本屋で4月24日に買った本(本体価格900円)についてnoteに書いた。
田園都市が非常事態にどう向き合うかを取りあげた佐藤光『よみがえる田園都市国家』(筑摩書房)を批評する。
「はじめに」を読んでみて、さまざまな興味深いテーマを扱っているが、それぞれについての著者独自の主張は断片的なものにならざるを得ないであろうという予感がした。「国家論」というのは、もう少し焦点を絞って論じられるべきなのではないかと思う。「都市計画」についても。

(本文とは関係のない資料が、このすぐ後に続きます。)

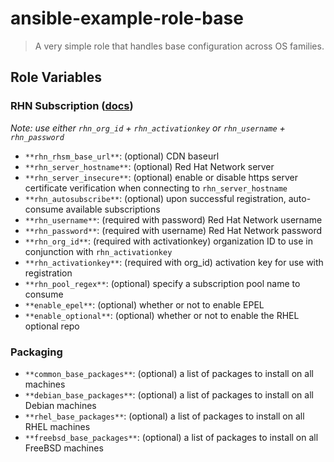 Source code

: # ansible-example-role-base
> A very simple role that handles base configuration across OS families.

## Role Variables
### RHN Subscription ([docs](http://docs.ansible.com/ansible/redhat_subscription_module.html))
*Note: use either `rhn_org_id` + `rhn_activationkey` or `rhn_username` + `rhn_password`*
- `**rhn_rhsm_base_url**`: (optional) CDN baseurl
- `**rhn_server_hostname**`: (optional) Red Hat Network server
- `**rhn_server_insecure**`: (optional) enable or disable https server certificate verification when connecting to `rhn_server_hostname`
- `**rhn_autosubscribe**`: (optional) upon successful registration, auto-consume available subscriptions
- `**rhn_username**`: (required with password) Red Hat Network username
- `**rhn_password**`: (required with username) Red Hat Network password
- `**rhn_org_id**`: (required with activationkey) organization ID to use in conjunction with `rhn_activationkey`
- `**rhn_activationkey**`: (required with org_id) activation key for use with registration
- `**rhn_pool_regex**`: (optional) specify a subscription pool name to consume
- `**enable_epel**`: (optional) whether or not to enable EPEL
- `**enable_optional**`: (optional) whether or not to enable the RHEL optional repo

### Packaging
- `**common_base_packages**`: (optional) a list of packages to install on all machines
- `**debian_base_packages**`: (optional) a list of packages to install on all Debian machines
- `**rhel_base_packages**`: (optional) a list of packages to install on all RHEL machines
- `**freebsd_base_packages**`: (optional) a list of packages to install on all FreeBSD machines
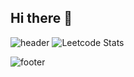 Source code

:## Hi there 👋
![header](https://capsule-render.vercel.app/api?type=waving&color=auto&height=200&section=header&text=Welcome!&fontSize=90)
![Leetcode Stats](https://leetcard.jacoblin.cool/uakbuak?theme=wtf)

![footer](https://capsule-render.vercel.app/api?type=waving&color=auto&height=100&section=footer&text=&fontSize=90)


<!--
**JohnnyNLP/JohnnyNLP** is a ✨ _special_ ✨ repository because its `README.md` (this file) appears on your GitHub profile.

Here are some ideas to get you started:

- 🔭 I’m currently working on ...
- 🌱 I’m currently learning ...
- 👯 I’m looking to collaborate on ...
- 🤔 I’m looking for help with ...
- 💬 Ask me about ...
- 📫 How to reach me: ...
- 😄 Pronouns: ...
- ⚡ Fun fact: ...
-->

しかし、著者は、第3章「柳田国男の田園都市国家」の中で、「『国家構想』『国家ビジョン』という点ではハワードのそれは・・・・・・たかだか都市論の域を出ず」(151ページ)と書いているように、国家論(あるいは国家ビジョン)と都市論(あるいは都市計画)とを何としても結びつけなければならないという立場のようなので、ハワードの田園都市論も、それに対するジェイコブスの批判も、それだけを議論するのは意味がないということのようだ。
この本の副題は「大平正芳、E・ハワード、柳田国男の構想」となっている。なぜこの順序なのかと思っていたのだが、著者は、総合安全保障の枠組みを重視した「21世紀の田園都市国家構想」というものを描こうとし、その議論の素材として「大平正芳の田園都市国家」を位置づけ、その理論的背景にE・ハワードや柳田国男を想定したのであろう。ただし、E・ハワードの田園都市論は前述のごとく「たかだか都市論の域をでず」と評価されている。
本書には、さまざまな社会的課題についての興味深い分析や提言が含まれているが、それらは必ずしも詳細に述べられているわけではない。「大平構想を柳田の目から見たらどう見えるか」という表現が使われているように、本書の主題は、「自然、家庭、地方の復権を目指した自由主義的分権国家の構想」として、大平構想と「柳田構想」とが「類縁関係」にあるという思想史的考察なのであろう(151ページ)。